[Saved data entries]
/---

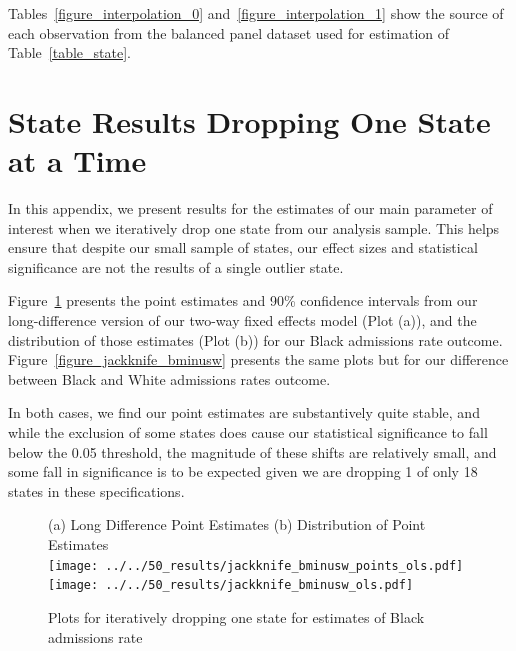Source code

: \documentclass[12pt]{article}
\begin{document}
 Tables~\ref{figure_interpolation_0} and~\ref{figure_interpolation_1} show the source of each observation from the balanced panel dataset used for estimation of Table~\ref{table_state}.

 
 




\section{State Results Dropping One State at a Time}\label{appendix_jackknife}
\setcounter{table}{0}
\setcounter{figure}{0}
\renewcommand{\thetable}{F\arabic{table}}
\renewcommand{\thefigure}{F\arabic{figure}}
\normalsize

In this appendix, we present results for the estimates of our main parameter of interest when we iteratively drop one state from our analysis sample.  This helps ensure that despite our small sample of states, our effect sizes and statistical significance are not the results of a single outlier state.

Figure~\ref{figure_jackknife_black} presents the point estimates and 90\% confidence intervals from our long-difference version of our two-way fixed effects model (Plot (a)), and the distribution of those estimates (Plot (b)) for our Black admissions rate outcome. Figure~\ref{figure_jackknife_bminusw} presents the same plots but for our difference between Black and White admissions rates outcome.

In both cases, we find our point estimates are substantively quite stable, and while the exclusion of some states does cause our statistical significance to fall below the 0.05 threshold, the magnitude of these shifts are relatively small, and some fall in significance is to be expected given we are dropping 1 of only 18 states in these specifications.

\begin{figure}[h!]
 	\begin{center}
 	\caption{ Plots for iteratively dropping one state for estimates of Black admissions rate }
 	\small
		(a) Long Difference Point Estimates \hspace*{.4in} (b) Distribution of Point Estimates \\
 			\texttt{[image: ../../50\_results/jackknife\_bminusw\_points\_ols.pdf]}
 			\texttt{[image: ../../50\_results/jackknife\_bminusw\_ols.pdf]} \\
       \smallskip
       \label{figure_jackknife_black}
       \end{center}
\end{figure} \normalsize
\end{document}
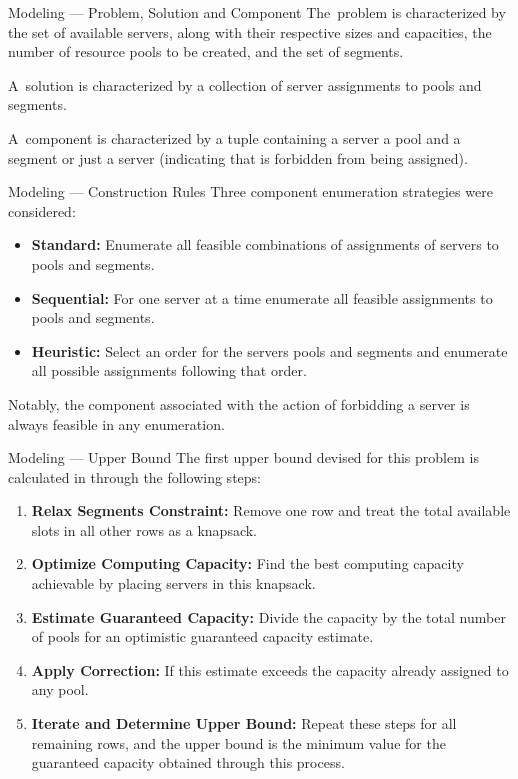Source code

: \begin{frame}{Modeling --- Problem, Solution and Component}
  The~\alert{problem} is characterized by the set of available servers, along with
  their respective sizes and capacities, the number of resource pools to be
  created, and the set of segments.

  A~\alert{solution} is characterized by a collection of server assignments to
  pools and segments.

  A~\alert{component} is characterized by a tuple containing a server
  a pool and a segment or just a server (indicating that is forbidden from being assigned).
\end{frame}

\begin{frame}{Modeling --- Construction Rules}
  Three component enumeration strategies were considered:

  \begin{itemize}
    \item \textbf{Standard:} Enumerate all feasible combinations of assignments
          of servers to pools and segments.
    \item \textbf{Sequential:} For one server at a time enumerate all feasible
          assignments to pools and segments.
    \item \textbf{Heuristic:} Select an order for the servers pools and segments
          and enumerate all possible assignments following that order.
  \end{itemize}

  Notably, the component associated with the action of forbidding a server is
  always feasible in any enumeration.
\end{frame}

\begin{frame}{Modeling --- Upper Bound}
  The first upper bound devised for this problem is calculated in through the following steps:
  \begin{enumerate}
    \item \textbf{Relax Segments Constraint:} Remove one row and treat the total available slots in all other rows as a knapsack.

    \item \textbf{Optimize Computing Capacity:} Find the best computing capacity achievable by placing servers in this knapsack.

    \item \textbf{Estimate Guaranteed Capacity:} Divide the capacity by the total number of pools for an optimistic guaranteed capacity estimate.

    \item \textbf{Apply Correction:} If this estimate exceeds the capacity already assigned to any pool.

    \item \textbf{Iterate and Determine Upper Bound:} Repeat these steps for all
          remaining rows, and the upper bound is the minimum value for the guaranteed
          capacity obtained through this process.
  \end{enumerate}

\end{frame}

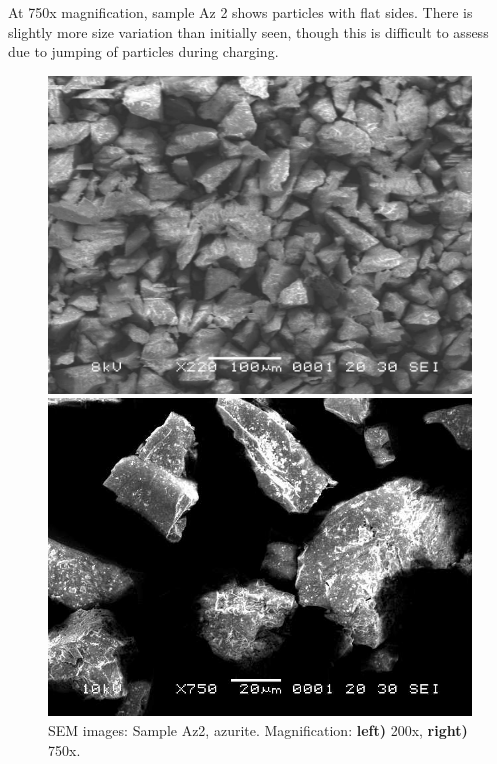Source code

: At 750x magnification, sample Az 2 shows particles with flat sides. There is slightly more size variation than initially seen, though this is difficult to assess due to jumping of particles during charging.

\begin{figure}[H]
\centering
\begin{minipage}{.45\textwidth}
  \centering
  \includegraphics[width=\linewidth]{Az2_x200_2_240221}
\end{minipage}
\begin{minipage}{.45\textwidth}
  \centering
  \includegraphics[width=\linewidth]{Az2_x750_1_150321}
\end{minipage}
\caption[SEM images: Sample Az2, azurite]{SEM images: Sample Az2, azurite. Magnification: \textbf{left)} 200x, \textbf{right)} 750x.}
\label{fig:az2_sem_2}
\end{figure}


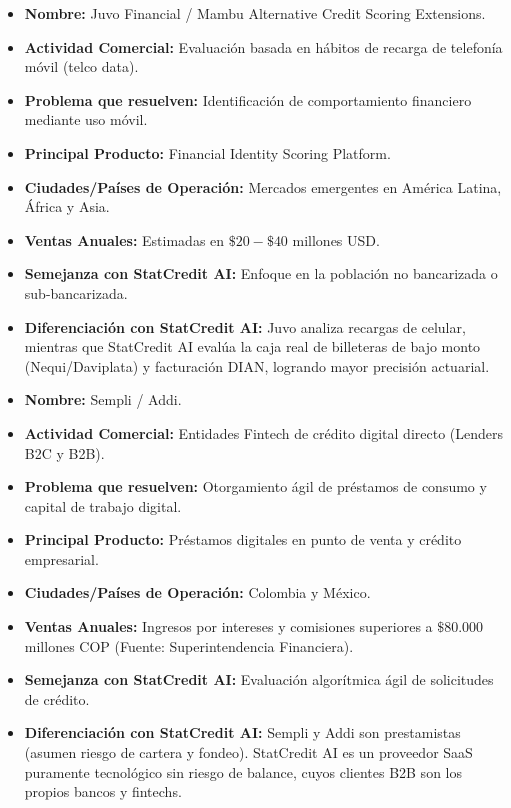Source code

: \documentclass[11pt,a4paper]{article}
\begin{document}
\begin{tcolorbox}[title=4. Competidor: Juvo / Mambu (Alternative Scoring Modules)]
\begin{itemize}[leftmargin=*, noitemsep]
    \item \textbf{Nombre:} Juvo Financial / Mambu Alternative Credit Scoring Extensions.
    \item \textbf{Actividad Comercial:} Evaluación basada en hábitos de recarga de telefonía móvil (telco data).
    \item \textbf{Problema que resuelven:} Identificación de comportamiento financiero mediante uso móvil.
    \item \textbf{Principal Producto:} Financial Identity Scoring Platform.
    \item \textbf{Ciudades/Países de Operación:} Mercados emergentes en América Latina, África y Asia.
    \item \textbf{Ventas Anuales:} Estimadas en $\$20 - \$40$ millones USD.
    \item \textbf{Semejanza con StatCredit AI:} Enfoque en la población no bancarizada o sub-bancarizada.
    \item \textbf{Diferenciación con StatCredit AI:} Juvo analiza recargas de celular, mientras que StatCredit AI evalúa la caja real de billeteras de bajo monto (Nequi/Daviplata) y facturación DIAN, logrando mayor precisión actuarial.
\end{itemize}
\end{tcolorbox}

\begin{tcolorbox}[title=5. Competidor: Sempli / Addi (Fintech Originadoras Directas)]
\begin{itemize}[leftmargin=*, noitemsep]
    \item \textbf{Nombre:} Sempli / Addi.
    \item \textbf{Actividad Comercial:} Entidades Fintech de crédito digital directo (Lenders B2C y B2B).
    \item \textbf{Problema que resuelven:} Otorgamiento ágil de préstamos de consumo y capital de trabajo digital.
    \item \textbf{Principal Producto:} Préstamos digitales en punto de venta y crédito empresarial.
    \item \textbf{Ciudades/Países de Operación:} Colombia y México.
    \item \textbf{Ventas Anuales:} Ingresos por intereses y comisiones superiores a $\$80.000$ millones COP (Fuente: Superintendencia Financiera).
    \item \textbf{Semejanza con StatCredit AI:} Evaluación algorítmica ágil de solicitudes de crédito.
    \item \textbf{Diferenciación con StatCredit AI:} Sempli y Addi son prestamistas (asumen riesgo de cartera y fondeo). StatCredit AI es un proveedor SaaS puramente tecnológico sin riesgo de balance, cuyos clientes B2B son los propios bancos y fintechs.
\end{itemize}
\end{tcolorbox}
\end{document}
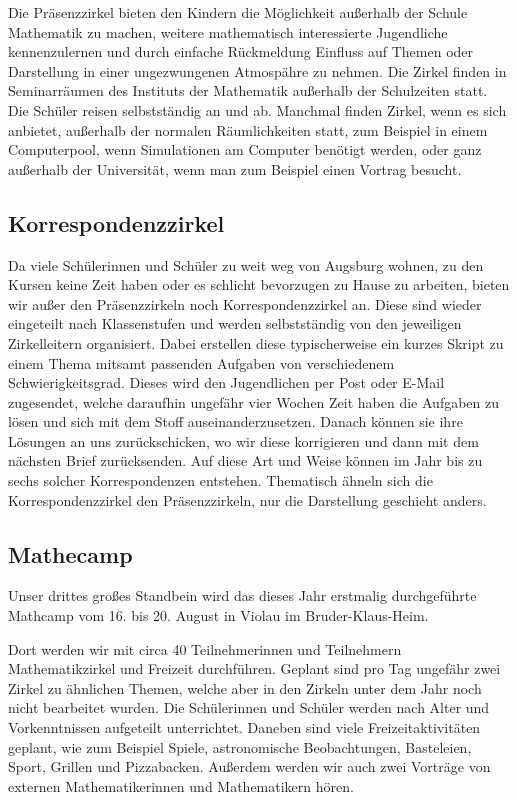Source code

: \documentclass[12pt]{zettel}
\begin{document}
Die Präsenzzirkel bieten den Kindern die Möglichkeit außerhalb der
Schule Mathematik zu machen, weitere mathematisch interessierte
Jugendliche kennenzulernen und durch einfache Rückmeldung Einfluss auf
Themen oder Darstellung in einer ungezwungenen Atmospähre zu nehmen. Die
Zirkel finden in Seminarräumen des Instituts der Mathematik außerhalb
der Schulzeiten statt. Die Schüler reisen selbstständig an und ab.
Manchmal finden Zirkel, wenn es sich anbietet, außerhalb der normalen
Räumlichkeiten statt, zum Beispiel in einem Computerpool, wenn
Simulationen am Computer benötigt werden, oder ganz außerhalb der
Universität, wenn man zum Beispiel einen Vortrag besucht.

\subsection{Korrespondenzzirkel}

Da viele Schülerinnen und Schüler zu weit weg von Augsburg wohnen, zu
den Kursen keine Zeit haben oder es schlicht bevorzugen zu Hause zu
arbeiten, bieten wir außer den Präsenzzirkeln noch Korrespondenzzirkel
an. Diese sind wieder eingeteilt nach Klassenstufen und werden
selbstständig von den jeweiligen Zirkelleitern organisiert. Dabei
erstellen diese typischerweise ein kurzes Skript zu einem Thema mitsamt
passenden Aufgaben von verschiedenem Schwierigkeitsgrad. Dieses wird den
Jugendlichen per Post oder E-Mail zugesendet, welche daraufhin ungefähr
vier Wochen Zeit haben die Aufgaben zu lösen und sich mit dem Stoff
auseinanderzusetzen. Danach können sie ihre Lösungen an uns
zurückschicken, wo wir diese korrigieren und dann mit dem nächsten Brief
zurücksenden. Auf diese Art und Weise können im Jahr bis zu sechs
solcher Korrespondenzen entstehen. Thematisch ähneln sich die
Korrespondenzzirkel den Präsenzzirkeln, nur die Darstellung geschieht
anders.

\subsection{Mathecamp}

Unser drittes großes Standbein wird das dieses Jahr erstmalig
durchgeführte Mathcamp vom 16. bis 20. August in Violau im
Bruder-Klaus-Heim.

Dort werden wir mit circa 40 Teilnehmerinnen und Teilnehmern
Mathematikzirkel und Freizeit durchführen. Geplant sind pro Tag ungefähr
zwei Zirkel zu ähnlichen Themen, welche aber in den Zirkeln unter dem
Jahr noch nicht bearbeitet wurden. Die Schülerinnen und Schüler werden
nach Alter und Vorkenntnissen aufgeteilt unterrichtet. Daneben sind
viele Freizeitaktivitäten geplant, wie zum Beispiel Spiele,
astronomische Beobachtungen, Basteleien, Sport, Grillen und Pizzabacken.
Außerdem werden wir auch zwei Vorträge von externen Mathematikerinnen
und Mathematikern hören.
\end{document}
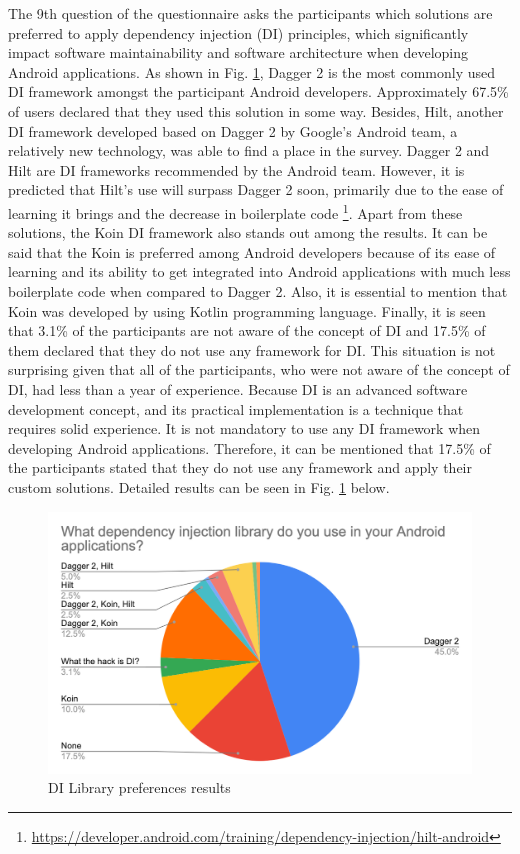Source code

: The 9th question of the questionnaire asks the participants which solutions are preferred to apply dependency injection (DI) principles, which significantly impact software maintainability and software architecture when developing Android applications. As shown in Fig. \ref{fig:di_lib}, Dagger 2 is the most commonly used DI framework amongst the participant Android developers. Approximately 67.5\% of users declared that they used this solution in some way. Besides, Hilt, another DI framework developed based on Dagger 2 by Google's Android team, a relatively new technology, was able to find a place in the survey. Dagger 2 and Hilt are DI frameworks recommended by the Android team. However, it is predicted that Hilt's use will surpass Dagger 2 soon, primarily due to the ease of learning it brings and the decrease in boilerplate code  \footnote{\url{https://developer.android.com/training/dependency-injection/hilt-android}}. Apart from these solutions, the Koin DI framework also stands out among the results. It can be said that the Koin is preferred among Android developers because of its ease of learning and its ability to get integrated into Android applications with much less boilerplate code when compared to Dagger 2. Also, it is essential to mention that Koin was developed by using Kotlin programming language. Finally, it is seen that 3.1\% of the participants are not aware of the concept of DI and 17.5\% of them declared that they do not use any framework for DI. This situation is not surprising given that all of the participants, who were not aware of the concept of DI, had less than a year of experience. Because DI is an advanced software development concept, and its practical implementation is a technique that requires solid experience. It is not mandatory to use any DI framework when developing Android applications. Therefore, it can be mentioned that 17.5\% of the participants stated that they do not use any framework and apply their custom solutions. Detailed results can be seen in Fig. \ref{fig:di_lib} below.
\begin{figure}[ht!]
    \centering
    \includegraphics[scale=0.25]{figures/di_lib.png}
    \caption{DI Library preferences results}
    \label{fig:di_lib}
\end{figure}
\FloatBarrier

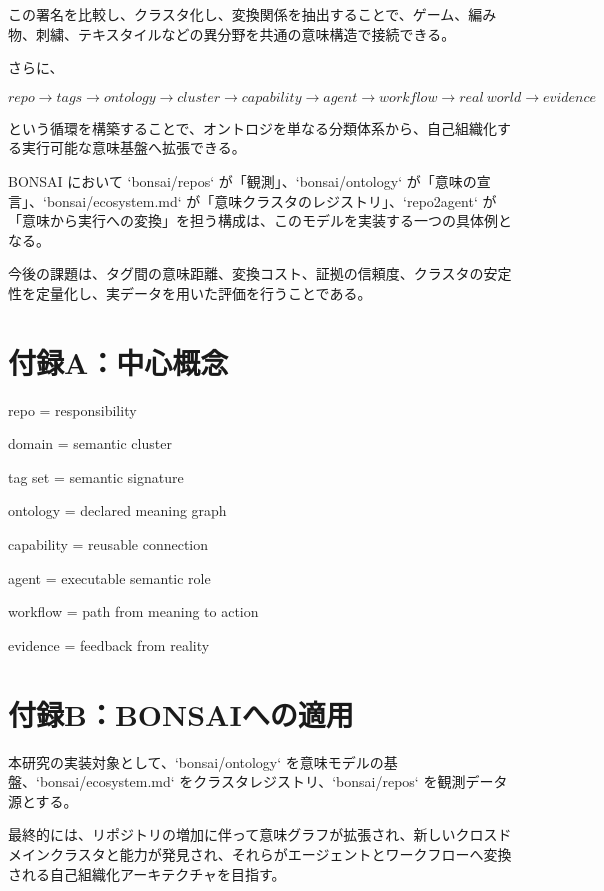 \documentclass[a4paper,11pt]{jsarticle}
\begin{document}
この署名を比較し、クラスタ化し、変換関係を抽出することで、ゲーム、編み物、刺繍、テキスタイルなどの異分野を共通の意味構造で接続できる。


さらに、


\[


repo \rightarrow tags \rightarrow ontology \rightarrow cluster


\rightarrow capability \rightarrow agent \rightarrow workflow


\rightarrow real\ world \rightarrow evidence


\]


という循環を構築することで、オントロジを単なる分類体系から、自己組織化する実行可能な意味基盤へ拡張できる。


BONSAI において `bonsai/repos` が「観測」、`bonsai/ontology` が「意味の宣言」、`bonsai/ecosystem.md` が「意味クラスタのレジストリ」、`repo2agent` が「意味から実行への変換」を担う構成は、このモデルを実装する一つの具体例となる。


今後の課題は、タグ間の意味距離、変換コスト、証拠の信頼度、クラスタの安定性を定量化し、実データを用いた評価を行うことである。


\section{付録A：中心概念}
repo        = responsibility


domain      = semantic cluster


tag set     = semantic signature


ontology    = declared meaning graph


capability  = reusable connection


agent       = executable semantic role


workflow    = path from meaning to action


evidence    = feedback from reality


\section{付録B：BONSAIへの適用}
本研究の実装対象として、`bonsai/ontology` を意味モデルの基盤、`bonsai/ecosystem.md` をクラスタレジストリ、`bonsai/repos` を観測データ源とする。


最終的には、リポジトリの増加に伴って意味グラフが拡張され、新しいクロスドメインクラスタと能力が発見され、それらがエージェントとワークフローへ変換される自己組織化アーキテクチャを目指す。
\end{document}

\---

» **Work to be completed**:
If a line in the records contains the string "title", copy it out.

» **Exercise solution**:
\begin{tcolorbox}[title=4. Competidor: Juvo / Mambu (Alternative Scoring Modules)]
\begin{tcolorbox}[title=5. Competidor: Sempli / Addi (Fintech Originadoras Directas)]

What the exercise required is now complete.